Questions were also raised about how the planned methodology being employed – the Theory of Change – was influencing the selection of indicators and levels of ambition for the outcomes; and regarding potential strategies for addressing the gaps between what SNAP can and needs to measure in terms of progress.

A key theme that I think ties together all of the issues and questions raised, is the importance of a collaborative approach, and not only to the development of a National Action Plan, but in the continuation of that participative ethos through implementation as well as monitoring.  In developing outcomes, indicators and targets, people with direct experience of a failure to have their rights respected and those local organisations who provide people with support, are perhaps best placed to be able to help those designing monitoring frameworks to understand what the goals should be, what progress will look like and how quickly that progress can and should be realised. 

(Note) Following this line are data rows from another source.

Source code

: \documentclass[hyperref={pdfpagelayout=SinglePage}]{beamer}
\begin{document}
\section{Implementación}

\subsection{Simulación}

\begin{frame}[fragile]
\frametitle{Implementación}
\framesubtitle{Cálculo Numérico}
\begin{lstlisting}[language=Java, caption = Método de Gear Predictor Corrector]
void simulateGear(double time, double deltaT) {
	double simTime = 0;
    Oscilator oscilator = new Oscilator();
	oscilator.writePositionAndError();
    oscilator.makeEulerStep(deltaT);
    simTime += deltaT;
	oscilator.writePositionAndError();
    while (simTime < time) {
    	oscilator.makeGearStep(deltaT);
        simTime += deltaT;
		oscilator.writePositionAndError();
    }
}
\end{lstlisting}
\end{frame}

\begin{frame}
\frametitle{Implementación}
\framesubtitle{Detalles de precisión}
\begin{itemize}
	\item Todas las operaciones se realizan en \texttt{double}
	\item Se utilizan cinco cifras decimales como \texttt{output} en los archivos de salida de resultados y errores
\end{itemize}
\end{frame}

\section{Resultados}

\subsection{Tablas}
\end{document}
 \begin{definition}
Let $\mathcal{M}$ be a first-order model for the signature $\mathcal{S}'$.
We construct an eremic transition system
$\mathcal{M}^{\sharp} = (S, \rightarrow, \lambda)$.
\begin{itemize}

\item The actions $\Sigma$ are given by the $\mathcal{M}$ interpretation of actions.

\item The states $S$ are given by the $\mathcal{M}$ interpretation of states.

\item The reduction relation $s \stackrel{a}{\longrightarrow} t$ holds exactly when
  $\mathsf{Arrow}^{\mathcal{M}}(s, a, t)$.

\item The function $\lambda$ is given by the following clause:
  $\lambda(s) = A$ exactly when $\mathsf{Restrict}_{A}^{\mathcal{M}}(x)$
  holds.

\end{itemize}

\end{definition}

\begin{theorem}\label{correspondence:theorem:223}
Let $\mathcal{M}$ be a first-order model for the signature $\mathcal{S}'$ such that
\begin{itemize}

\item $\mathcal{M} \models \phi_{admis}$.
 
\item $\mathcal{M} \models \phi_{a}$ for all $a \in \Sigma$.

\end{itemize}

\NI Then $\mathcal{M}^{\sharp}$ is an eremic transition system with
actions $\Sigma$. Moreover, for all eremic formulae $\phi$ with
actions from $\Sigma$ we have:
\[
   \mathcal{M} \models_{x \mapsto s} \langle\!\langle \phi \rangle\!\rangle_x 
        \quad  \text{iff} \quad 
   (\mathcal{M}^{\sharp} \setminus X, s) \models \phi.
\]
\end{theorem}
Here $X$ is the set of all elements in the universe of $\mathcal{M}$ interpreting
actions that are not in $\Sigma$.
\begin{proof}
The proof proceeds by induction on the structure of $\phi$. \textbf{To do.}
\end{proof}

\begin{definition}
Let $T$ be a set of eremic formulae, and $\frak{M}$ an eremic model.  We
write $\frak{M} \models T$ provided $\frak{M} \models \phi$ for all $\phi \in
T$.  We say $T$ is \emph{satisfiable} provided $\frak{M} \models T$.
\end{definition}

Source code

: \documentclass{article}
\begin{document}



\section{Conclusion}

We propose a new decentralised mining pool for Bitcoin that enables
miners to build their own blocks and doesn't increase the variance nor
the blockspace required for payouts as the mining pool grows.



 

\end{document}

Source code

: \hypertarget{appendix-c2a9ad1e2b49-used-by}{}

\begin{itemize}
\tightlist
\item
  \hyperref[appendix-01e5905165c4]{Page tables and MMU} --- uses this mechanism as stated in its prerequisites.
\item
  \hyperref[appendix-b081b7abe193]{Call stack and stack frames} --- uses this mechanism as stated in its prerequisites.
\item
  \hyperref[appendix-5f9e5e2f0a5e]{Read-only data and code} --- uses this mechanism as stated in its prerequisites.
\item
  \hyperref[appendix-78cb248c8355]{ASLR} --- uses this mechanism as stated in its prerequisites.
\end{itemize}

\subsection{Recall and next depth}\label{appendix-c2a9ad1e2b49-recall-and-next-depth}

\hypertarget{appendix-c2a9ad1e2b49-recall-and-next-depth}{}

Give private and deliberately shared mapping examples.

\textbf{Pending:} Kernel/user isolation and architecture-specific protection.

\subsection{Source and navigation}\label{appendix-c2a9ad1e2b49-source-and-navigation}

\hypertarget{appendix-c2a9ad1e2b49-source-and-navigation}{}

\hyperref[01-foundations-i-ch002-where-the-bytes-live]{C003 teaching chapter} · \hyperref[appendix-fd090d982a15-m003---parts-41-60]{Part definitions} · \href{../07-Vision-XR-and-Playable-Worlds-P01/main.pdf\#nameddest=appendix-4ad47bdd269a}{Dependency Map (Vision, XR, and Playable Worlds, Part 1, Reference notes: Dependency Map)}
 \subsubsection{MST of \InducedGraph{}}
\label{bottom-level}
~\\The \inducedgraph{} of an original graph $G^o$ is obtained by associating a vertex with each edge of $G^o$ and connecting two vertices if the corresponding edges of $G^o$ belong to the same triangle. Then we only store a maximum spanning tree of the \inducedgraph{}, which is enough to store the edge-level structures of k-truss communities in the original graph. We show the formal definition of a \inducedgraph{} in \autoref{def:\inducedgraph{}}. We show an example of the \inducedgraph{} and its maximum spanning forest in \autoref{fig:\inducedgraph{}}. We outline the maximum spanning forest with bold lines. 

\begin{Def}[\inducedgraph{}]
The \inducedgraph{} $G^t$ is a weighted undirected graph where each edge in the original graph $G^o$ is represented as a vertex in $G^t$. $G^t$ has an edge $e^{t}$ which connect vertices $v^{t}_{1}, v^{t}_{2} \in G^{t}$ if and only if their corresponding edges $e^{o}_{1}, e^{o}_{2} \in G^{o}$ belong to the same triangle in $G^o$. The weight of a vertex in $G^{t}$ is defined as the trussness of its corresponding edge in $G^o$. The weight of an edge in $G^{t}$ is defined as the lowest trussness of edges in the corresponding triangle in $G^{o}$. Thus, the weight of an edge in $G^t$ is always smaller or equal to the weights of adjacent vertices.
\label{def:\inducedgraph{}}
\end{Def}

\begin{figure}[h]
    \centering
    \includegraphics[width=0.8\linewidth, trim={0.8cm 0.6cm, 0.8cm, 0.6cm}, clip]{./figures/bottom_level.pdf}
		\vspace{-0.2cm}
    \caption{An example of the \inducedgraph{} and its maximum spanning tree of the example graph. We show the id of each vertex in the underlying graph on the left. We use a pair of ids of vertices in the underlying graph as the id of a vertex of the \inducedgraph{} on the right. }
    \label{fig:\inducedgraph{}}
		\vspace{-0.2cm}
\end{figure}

When indicators are identified that you do not currently have the data to adequately measure progress with, this does not mean that those indicators should not be selected.  They need to be highlighted (in particular to national bodies with the responsibility for measuring a nation’s progress) as areas requiring data and the methods of data collection may in turn require innovative solutions.  It may again be that this is an area where people with direct experience and supportive local organisations hold solutions to potential data gaps.  Developing qualitative methods such as case-studies and longitudinal samples harnessing the experience of local people and organisations, may help to measure progress in particular amongst marginalised populations who often experience disproportionate levels of  human rights abuses.